You are in one of the best places in the world for lupus and aps treatment so long as a person has the means to access them of course. Many of the leading specialists take insurances - there's Dr Lockshin and his team at the Hospital for Special Surgery, Dr Jill Buyon at the Hospital for Joint Diseases, to name but a couple.

I am sure you will find the greatest support and advice here - it is an enormous relief and great therapeutic benefit to meet people with very similar experiences and to realise that you are not alone.

All the best

Clare

lilikeke
06-04-2006, 02:44 AM
Hi jazz,

My name is Alicia and Im from Houston TX. Im 27 and Ive had Lupus for a little over a year. When I was first told I might have Lupus I had no idea what that was, and yes I was very scared. But on the other hand I was glad to know what was causing all the pain, and the pain was extreme, and fatigue. Its better to have a diagnosis then u can start treating the illness. I figure ok I'm gonna have lupus for the rest of my life, of course I dont want it, no one does, but there's no changing that. So I might as well live my life the best I can, try to be the happiest I can, surround myself with people who love and care about me, and I will be ok. I am not in very much pain now, my knees bother me the most, but over all I'm ok. I know it is hard to come to terms with but I believe being positive makes it easier to live with and causes less stress which can make the symptoms worse. Yes I wanna party with friends and when I feel ok, I do, Im just not able to do it as often as I would like, but hey once a month is better than never huh? Oh yes and the guilt about my parents being affected. I just look at it this way, they love me, I love them, if they had a chronic illness I would help them however they needed, thats what family is for. I'm sure your husband loves you and when he married u it was for better or worse right, well this is worse and he is still there right? Well U are not gonna be like this forever, so if he loves u he will hang in there and trust me he sounds like he loves u. This is also a good time to find out who your real friends are, I sure have. But if someone loves you they dont mind helping you through this illness.

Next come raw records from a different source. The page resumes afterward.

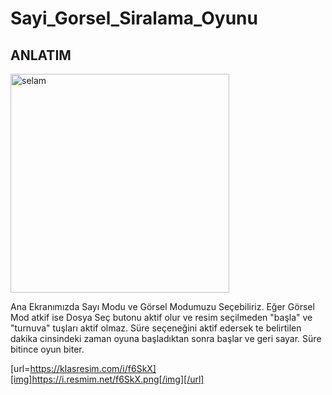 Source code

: # Sayi_Gorsel_Siralama_Oyunu

## ANLATIM




  <img src="https://cdn1.ntv.com.tr/gorsel/49yx_7WhVU2AgWnPgdwYmg.jpg?width=1000&mode=crop&scale=both" width="350" title="selam">




Ana Ekranımızda Sayı Modu ve Görsel Modumuzu Seçebiliriz. 
Eğer Görsel Mod atkif ise Dosya Seç butonu aktif olur ve resim seçilmeden "başla" ve "turnuva" tuşları aktif olmaz.
Süre seçeneğini aktif edersek te belirtilen dakika cinsindeki zaman oyuna başladıktan sonra başlar ve geri sayar. Süre bitince oyun biter.


[url=https://klasresim.com/i/f6SkX][img]https://i.resmim.net/f6SkX.png[/img][/url]
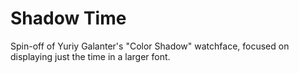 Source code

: # Shadow Time
Spin-off of Yuriy Galanter's "Color Shadow" watchface, focused on displaying just the time in a larger font.
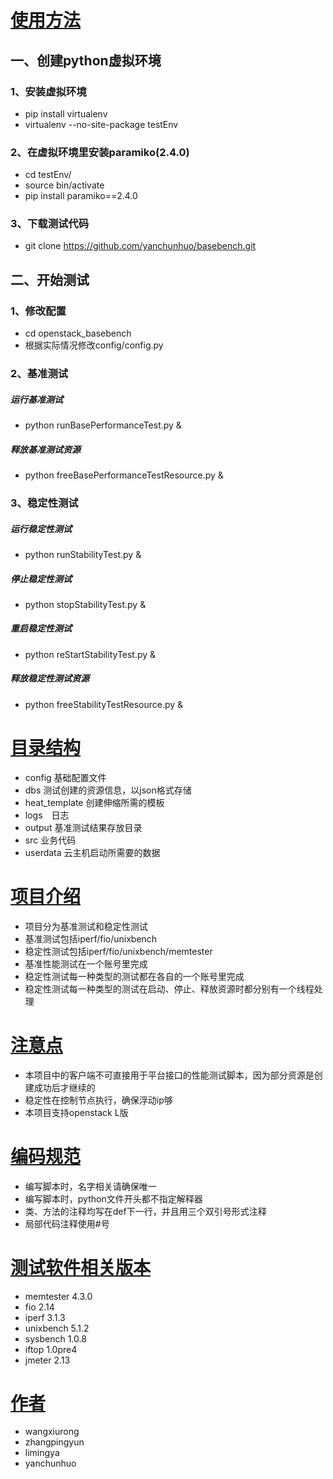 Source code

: # [使用方法]()
## 一、创建python虚拟环境 
### 1、安装虚拟环境
* pip install virtualenv
* virtualenv --no-site-package testEnv

### 2、在虚拟环境里安装paramiko(2.4.0)
* cd testEnv/
* source bin/activate
* pip install paramiko==2.4.0

### 3、下载测试代码
* git clone https://github.com/yanchunhuo/basebench.git 

## 二、开始测试
### 1、修改配置
* cd openstack_basebench
* 根据实际情况修改config/config.py

### 2、基准测试
##### 运行基准测试
* python runBasePerformanceTest.py &

##### 释放基准测试资源
* python freeBasePerformanceTestResource.py &

### 3、稳定性测试
##### 运行稳定性测试
* python runStabilityTest.py &

##### 停止稳定性测试
* python stopStabilityTest.py &

##### 重启稳定性测试
* python reStartStabilityTest.py &

##### 释放稳定性测试资源
* python freeStabilityTestResource.py &
 
# [目录结构]()
* config 基础配置文件
* dbs 测试创建的资源信息，以json格式存储
* heat_template 创建伸缩所需的模板
* logs　日志
* output 基准测试结果存放目录
* src 业务代码 
* userdata 云主机启动所需要的数据

# [项目介绍]()
* 项目分为基准测试和稳定性测试
* 基准测试包括iperf/fio/unixbench
* 稳定性测试包括iperf/fio/unixbench/memtester
* 基准性能测试在一个账号里完成
* 稳定性测试每一种类型的测试都在各自的一个账号里完成
* 稳定性测试每一种类型的测试在启动、停止、释放资源时都分别有一个线程处理

# [注意点]()
* 本项目中的客户端不可直接用于平台接口的性能测试脚本，因为部分资源是创建成功后才继续的
* 稳定性在控制节点执行，确保浮动ip够
* 本项目支持openstack L版

# [编码规范]()
* 编写脚本时，名字相关请确保唯一
* 编写脚本时，python文件开头都不指定解释器
* 类、方法的注释均写在def下一行，并且用三个双引号形式注释
* 局部代码注释使用#号

# [测试软件相关版本]()
* memtester 4.3.0
* fio 2.14
* iperf 3.1.3
* unixbench 5.1.2
* sysbench 1.0.8
* iftop 1.0pre4
* jmeter 2.13

# [作者]()
* wangxiurong
* zhangpingyun
* limingya
* yanchunhuo
 
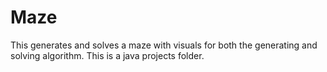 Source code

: # Maze
This generates and solves a maze with visuals for both the generating and solving algorithm.
This is a java projects folder.
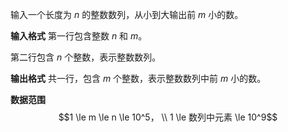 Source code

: 输入一个长度为 $n$ 的整数数列，从小到大输出前 $m$ 小的数。

**输入格式**
第一行包含整数 $n$ 和 $m$。

第二行包含 $n$ 个整数，表示整数数列。

**输出格式**
共一行，包含 $m$ 个整数，表示整数数列中前 $m$ 小的数。

**数据范围**
$$1 \le m \le n \le 10^5， \\
1 \le 数列中元素 \le 10^9$$

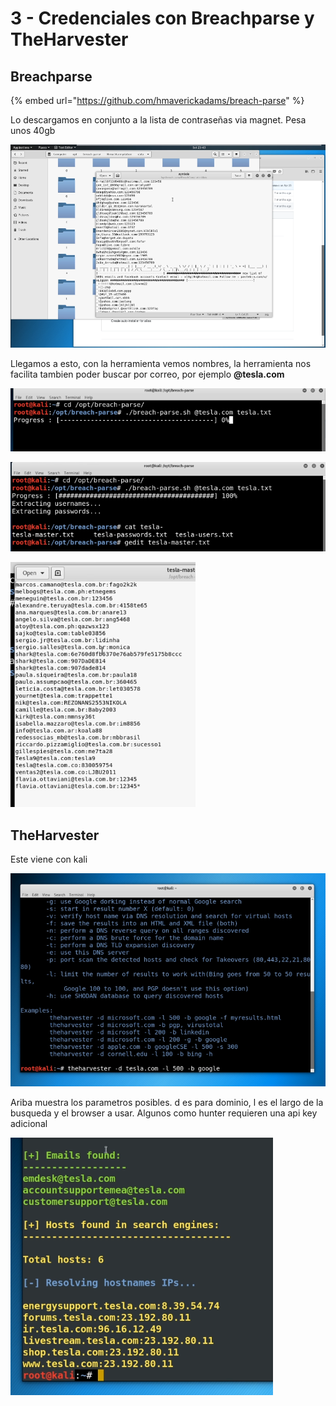 # 3 - Credenciales con Breachparse y TheHarvester

## **Breachparse**

{% embed url="https://github.com/hmaverickadams/breach-parse" %}

Lo descargamos en conjunto a la lista de contraseñas via magnet. Pesa unos 40gb 

![](../../../.gitbook/assets/imagen%20%28153%29.png)

Llegamos a esto, con la herramienta vemos nombres, la herramienta nos facilita tambien poder buscar por correo, por ejemplo **@tesla.com**

![](../../../.gitbook/assets/imagen%20%28150%29.png)

![](../../../.gitbook/assets/imagen%20%28162%29.png)

![](../../../.gitbook/assets/imagen%20%28158%29.png)



## TheHarvester

Este viene con kali

![](../../../.gitbook/assets/imagen%20%28142%29.png)

Ariba muestra los parametros posibles. d es para dominio,  l es el largo de la busqueda y el browser a usar. Algunos como hunter requieren una api key adicional

![](../../../.gitbook/assets/imagen%20%28157%29.png)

Look this is what I have learned since I been sick, rest often, dont overdo it, if u do u will hurt, believe me i know and take ur meds regularly, and keep all dr appts and u will get thru it. I hope this helped. Sorry its so long, I just want to help u feel better.


Love,
Alicia

JazzGirl
06-05-2006, 11:59 PM
Thank you all so much for all of your advice and your support! I cannot explain how much it means to me to have a place to share my thoughts and feelings. Thank you once again!